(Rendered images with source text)

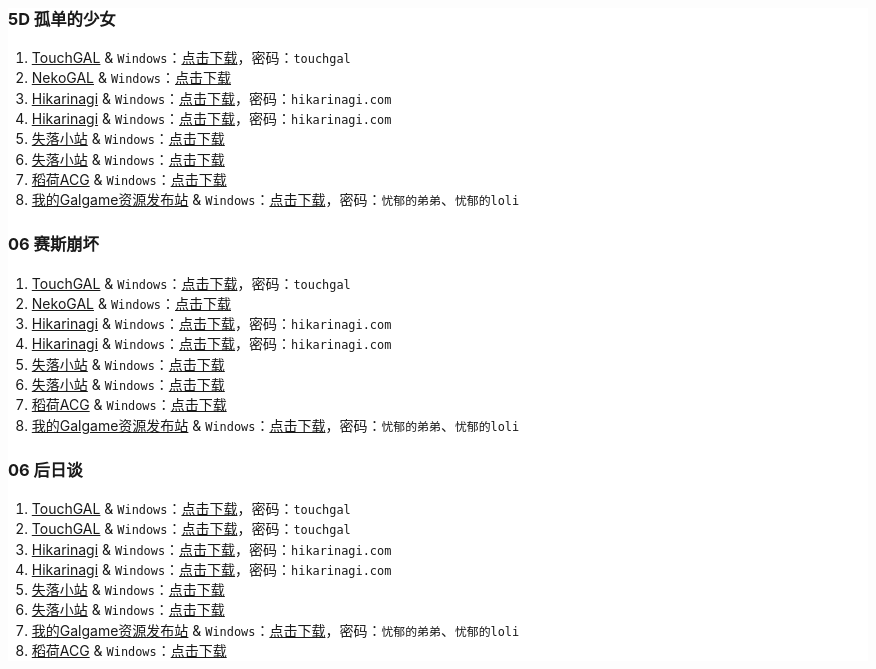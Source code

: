 ### 5D 孤单的少女

1. [TouchGAL](https://www.touchgal.io/) & `Windows`：[点击下载](https://pan.touchgal.net/s/JkkrSa)，密码：`touchgal`
2. [NekoGAL](https://www.nekogal.com/) & `Windows`：[点击下载](https://pan.nekogal.top/s/DgPsN)
3. [Hikarinagi](https://www.hikarinagi.com/) & `Windows`：[点击下载](https://pan.himoe.uk/s/wrmUz)，密码：`hikarinagi.com`
4. [Hikarinagi](https://www.hikarinagi.com/) & `Windows`：[点击下载](https://pan.himoe.uk/s/o2AzuL)，密码：`hikarinagi.com`
5. [失落小站](https://www.shinnku.com/) & `Windows`：[点击下载](https://www.shinnku.com/api/download/0/win/%E5%85%B0%E6%96%AF5D%20%E5%AD%A4%E5%8D%95%E7%9A%84%E5%A5%B3%E5%AD%A9%E5%AD%90.7z)
6. [失落小站](https://www.shinnku.com/) & `Windows`：[点击下载](https://www.shinnku.com/api/download/zd/0001-0500/[021025][ALICESOFT]%20%E5%85%B0%E6%96%AF5D.rar)
7. [稻荷ACG](https://amoebi.com/) & `Windows`：[点击下载](https://download.zrflie1.pw/PC/%E5%85%B0%E6%96%AF/%E5%85%B0%E6%96%AF5D+%E5%AD%A4%E5%8D%95%E7%9A%84%E5%A5%B3%E5%AD%A9%E5%AD%90.7z)
8. [我的Galgame资源发布站](https://www.ttloli.com/) & `Windows`：[点击下载](https://www.ttloli.com/lansi5d.html)，密码：`忧郁的弟弟`、`忧郁的loli`

### 06 赛斯崩坏

1. [TouchGAL](https://www.touchgal.io/) & `Windows`：[点击下载](https://pan.touchgal.net/s/yd0IY)，密码：`touchgal`
2. [NekoGAL](https://www.nekogal.com/) & `Windows`：[点击下载](https://pan.nekogal.top/s/GzYsx)
3. [Hikarinagi](https://www.hikarinagi.com/) & `Windows`：[点击下载](https://pan.himoe.uk/s/mYAHK)，密码：`hikarinagi.com`
4. [Hikarinagi](https://www.hikarinagi.com/) & `Windows`：[点击下载](https://pan.himoe.uk/s/yPpVUz)，密码：`hikarinagi.com`
5. [失落小站](https://www.shinnku.com/) & `Windows`：[点击下载](https://www.shinnku.com/api/download/0/win/%E5%85%B0%E6%96%AF06%20%E8%B5%9B%E6%96%AF%E5%B4%A9%E5%9D%8F.7z)
6. [失落小站](https://www.shinnku.com/) & `Windows`：[点击下载](https://www.shinnku.com/api/download/zd/0001-0500/[040827][ALICESOFT]%20%E5%85%B0%E6%96%AFRance6%20V1.10.rar)
7. [稻荷ACG](https://amoebi.com/) & `Windows`：[点击下载](https://download.zrflie1.pw/PC/%E5%85%B0%E6%96%AF/%E5%85%B0%E6%96%AF06+%E8%B5%9B%E6%96%AF%E5%B4%A9%E5%9D%8F.7z)
8. [我的Galgame资源发布站](https://www.ttloli.com/) & `Windows`：[点击下载](https://www.ttloli.com/lansi6.html)，密码：`忧郁的弟弟`、`忧郁的loli`

### 06 后日谈

1. [TouchGAL](https://www.touchgal.io/) & `Windows`：[点击下载](https://pan.touchgal.net/s/yd0IY)，密码：`touchgal`
2. [TouchGAL](https://www.touchgal.io/) & `Windows`：[点击下载](https://pan.touchgal.net/s/JlBqHa)，密码：`touchgal`
3. [Hikarinagi](https://www.hikarinagi.com/) & `Windows`：[点击下载](https://pan.himoe.uk/s/mYAHK)，密码：`hikarinagi.com`
4. [Hikarinagi](https://www.hikarinagi.com/) & `Windows`：[点击下载](https://pan.himoe.uk/s/yPpVUz)，密码：`hikarinagi.com`
5. [失落小站](https://www.shinnku.com/) & `Windows`：[点击下载](https://www.shinnku.com/api/download/0/win/%E5%85%B0%E6%96%AF06%20%E5%90%8E%E6%97%A5%E8%B0%88.7z)
6. [失落小站](https://www.shinnku.com/) & `Windows`：[点击下载](https://www.shinnku.com/api/download/zd/0001-0500/[041217][ALICESOFT]%20%E5%85%B0%E6%96%AF06%20%E5%90%8E%E6%97%A5%E8%B0%88.rar)
7. [我的Galgame资源发布站](https://www.ttloli.com/) & `Windows`：[点击下载](https://www.ttloli.com/lansi6houritan.html)，密码：`忧郁的弟弟`、`忧郁的loli`
8. [稻荷ACG](https://amoebi.com/) & `Windows`：[点击下载](https://download.zrflie1.pw/PC/%E5%85%B0%E6%96%AF/%E5%85%B0%E6%96%AF06+%E5%90%8E%E6%97%A5%E8%B0%88.7z)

YOUR GOAL: The lines to return are those with the string "shinnku" in them; copy each from the entries above.

RESULT OF THE EXERCISE:
5. [失落小站](https://www.shinnku.com/) & `Windows`：[点击下载](https://www.shinnku.com/api/download/0/win/%E5%85%B0%E6%96%AF5D%20%E5%AD%A4%E5%8D%95%E7%9A%84%E5%A5%B3%E5%AD%A9%E5%AD%90.7z)
6. [失落小站](https://www.shinnku.com/) & `Windows`：[点击下载](https://www.shinnku.com/api/download/zd/0001-0500/[021025][ALICESOFT]%20%E5%85%B0%E6%96%AF5D.rar)
5. [失落小站](https://www.shinnku.com/) & `Windows`：[点击下载](https://www.shinnku.com/api/download/0/win/%E5%85%B0%E6%96%AF06%20%E8%B5%9B%E6%96%AF%E5%B4%A9%E5%9D%8F.7z)
6. [失落小站](https://www.shinnku.com/) & `Windows`：[点击下载](https://www.shinnku.com/api/download/zd/0001-0500/[040827][ALICESOFT]%20%E5%85%B0%E6%96%AFRance6%20V1.10.rar)
5. [失落小站](https://www.shinnku.com/) & `Windows`：[点击下载](https://www.shinnku.com/api/download/0/win/%E5%85%B0%E6%96%AF06%20%E5%90%8E%E6%97%A5%E8%B0%88.7z)
6. [失落小站](https://www.shinnku.com/) & `Windows`：[点击下载](https://www.shinnku.com/api/download/zd/0001-0500/[041217][ALICESOFT]%20%E5%85%B0%E6%96%AF06%20%E5%90%8E%E6%97%A5%E8%B0%88.rar)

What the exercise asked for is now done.